Kafka basic terminology

This guide defines the basic Kafka terms and concepts needed to understand how Kafka and Deephaven work together. If you're interested in higher-level discussions of the power of integrating Kafka with Deephaven, see our guide, Kafka introduction.

Kafka is a distributed event streaming platform that lets you read, write, store, and process events (also called records). In the sections that follow, we identify the Kafka fields you'll need to set as you write queries using the consume method.

Topics

Individual Kafka feeds are called "topics" and are identified by a topic name. Messages in a topic typically follow a uniform schema, but they don’t have to (more on this below).
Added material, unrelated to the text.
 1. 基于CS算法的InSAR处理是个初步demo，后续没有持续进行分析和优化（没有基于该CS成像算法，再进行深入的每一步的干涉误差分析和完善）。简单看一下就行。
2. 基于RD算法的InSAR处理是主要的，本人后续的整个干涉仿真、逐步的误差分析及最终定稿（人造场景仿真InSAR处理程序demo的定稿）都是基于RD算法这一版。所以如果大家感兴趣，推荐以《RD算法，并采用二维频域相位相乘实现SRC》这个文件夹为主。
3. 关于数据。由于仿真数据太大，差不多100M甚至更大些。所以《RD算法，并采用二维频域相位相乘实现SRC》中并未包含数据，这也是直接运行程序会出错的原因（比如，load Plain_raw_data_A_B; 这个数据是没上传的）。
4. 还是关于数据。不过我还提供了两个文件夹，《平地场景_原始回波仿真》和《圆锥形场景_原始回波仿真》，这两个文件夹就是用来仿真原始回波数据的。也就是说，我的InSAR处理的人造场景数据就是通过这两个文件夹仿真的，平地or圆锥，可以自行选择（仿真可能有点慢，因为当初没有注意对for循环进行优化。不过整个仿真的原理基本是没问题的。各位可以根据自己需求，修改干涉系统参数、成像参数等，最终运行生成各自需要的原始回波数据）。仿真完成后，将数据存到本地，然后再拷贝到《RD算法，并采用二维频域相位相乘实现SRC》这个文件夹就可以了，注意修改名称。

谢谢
  • Producers write data to topics.
  • Consumers read data from the topic.
  • Data from topics is always read in sequential order.
  • Every record received from Kafka contains exactly five fields:
    • partition
    • offset
    • timestamp
    • key
    • value

Partition

Partition is a positive integer value used as a way to "shard" (or partition) topics. Subscribers can opt to listen to only a subset of messages from a topic by selecting individual partitions.

A topic may have a single partition or many. The partition for a message is selected by the publisher when the data is written to the Kafka stream.

When choosing a partition, it is important to consider how to balance the load so that the producer and consumer can be scaled easily:

  1. Consistent hashing: the partition may be directly implied from a hash value of the key at publishing time. For example, if key represents a string security symbol (e.g., "MSFT"), the partition is calculated from the first letter of the security symbol "M". If each letter is a possible partition calculator, then M takes the value of 12 from possible values in [0, 25] from the alphabet.
  2. Randomly: the partition may be assigned at random, in order to balance the load most efficiently.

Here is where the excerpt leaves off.